**Plain-text document sources**
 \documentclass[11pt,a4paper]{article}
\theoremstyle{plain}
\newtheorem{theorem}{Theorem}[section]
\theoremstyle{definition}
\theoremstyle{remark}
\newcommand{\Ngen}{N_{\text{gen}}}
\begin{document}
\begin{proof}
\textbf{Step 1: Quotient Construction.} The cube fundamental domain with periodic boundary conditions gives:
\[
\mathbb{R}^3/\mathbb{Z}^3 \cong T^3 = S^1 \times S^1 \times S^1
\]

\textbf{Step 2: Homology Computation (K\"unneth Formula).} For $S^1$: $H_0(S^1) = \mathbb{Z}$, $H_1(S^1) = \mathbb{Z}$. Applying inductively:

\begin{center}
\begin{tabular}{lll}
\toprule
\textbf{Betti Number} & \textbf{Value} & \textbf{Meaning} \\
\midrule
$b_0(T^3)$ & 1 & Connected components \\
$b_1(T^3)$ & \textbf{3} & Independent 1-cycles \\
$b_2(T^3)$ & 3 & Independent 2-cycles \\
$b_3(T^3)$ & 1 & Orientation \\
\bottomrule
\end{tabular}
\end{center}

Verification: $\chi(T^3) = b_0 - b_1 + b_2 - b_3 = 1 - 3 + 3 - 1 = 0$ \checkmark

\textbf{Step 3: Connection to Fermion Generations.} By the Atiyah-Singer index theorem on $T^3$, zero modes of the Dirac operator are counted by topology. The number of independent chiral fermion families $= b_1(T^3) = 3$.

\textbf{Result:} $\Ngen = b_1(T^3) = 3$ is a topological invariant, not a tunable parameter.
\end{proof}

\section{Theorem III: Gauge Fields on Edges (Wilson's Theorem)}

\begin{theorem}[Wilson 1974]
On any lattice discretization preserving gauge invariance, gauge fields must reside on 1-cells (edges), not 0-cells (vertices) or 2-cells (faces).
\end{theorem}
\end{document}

...

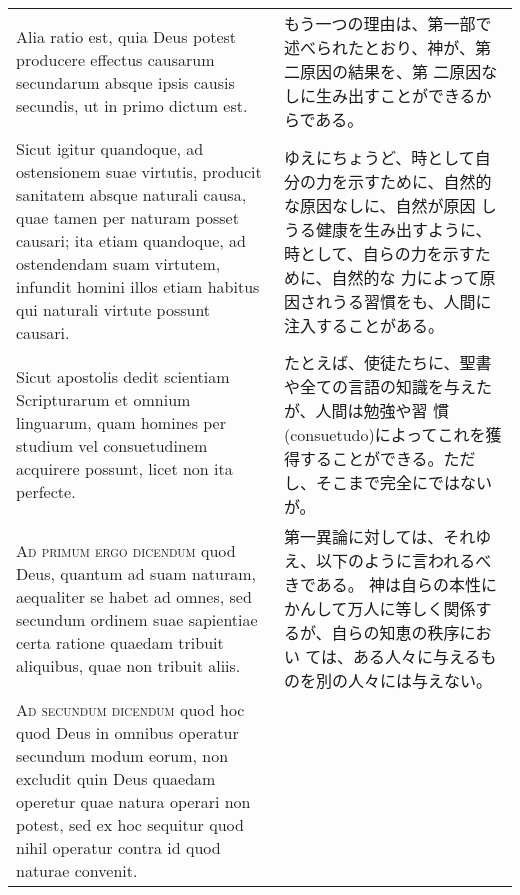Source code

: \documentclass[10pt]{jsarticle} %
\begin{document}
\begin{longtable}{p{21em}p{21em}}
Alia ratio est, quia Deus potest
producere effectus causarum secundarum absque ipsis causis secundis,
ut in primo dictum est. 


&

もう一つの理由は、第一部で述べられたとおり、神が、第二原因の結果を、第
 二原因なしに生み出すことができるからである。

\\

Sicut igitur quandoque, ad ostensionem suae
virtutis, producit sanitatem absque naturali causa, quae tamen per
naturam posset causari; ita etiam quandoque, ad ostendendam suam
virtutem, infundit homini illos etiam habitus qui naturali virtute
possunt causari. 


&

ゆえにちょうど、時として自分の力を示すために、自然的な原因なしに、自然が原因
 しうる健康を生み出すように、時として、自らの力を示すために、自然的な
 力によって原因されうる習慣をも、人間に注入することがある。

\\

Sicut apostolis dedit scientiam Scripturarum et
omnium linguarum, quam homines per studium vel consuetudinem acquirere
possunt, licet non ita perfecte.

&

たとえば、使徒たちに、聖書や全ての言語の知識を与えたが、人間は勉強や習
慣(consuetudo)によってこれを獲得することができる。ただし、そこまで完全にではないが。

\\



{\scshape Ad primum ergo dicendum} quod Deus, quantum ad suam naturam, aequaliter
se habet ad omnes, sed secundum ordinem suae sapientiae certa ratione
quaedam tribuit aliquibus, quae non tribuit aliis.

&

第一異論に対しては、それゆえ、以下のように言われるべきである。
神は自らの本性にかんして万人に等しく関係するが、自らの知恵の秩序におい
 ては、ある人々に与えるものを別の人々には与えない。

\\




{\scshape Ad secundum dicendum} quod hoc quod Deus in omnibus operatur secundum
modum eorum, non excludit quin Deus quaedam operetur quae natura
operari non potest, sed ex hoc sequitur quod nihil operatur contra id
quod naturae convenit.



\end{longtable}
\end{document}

**About this task**
Go through the records and gather the lines that hold "quandoque".

**Solution below**
Sicut igitur quandoque, ad ostensionem suae
naturam posset causari; ita etiam quandoque, ad ostendendam suam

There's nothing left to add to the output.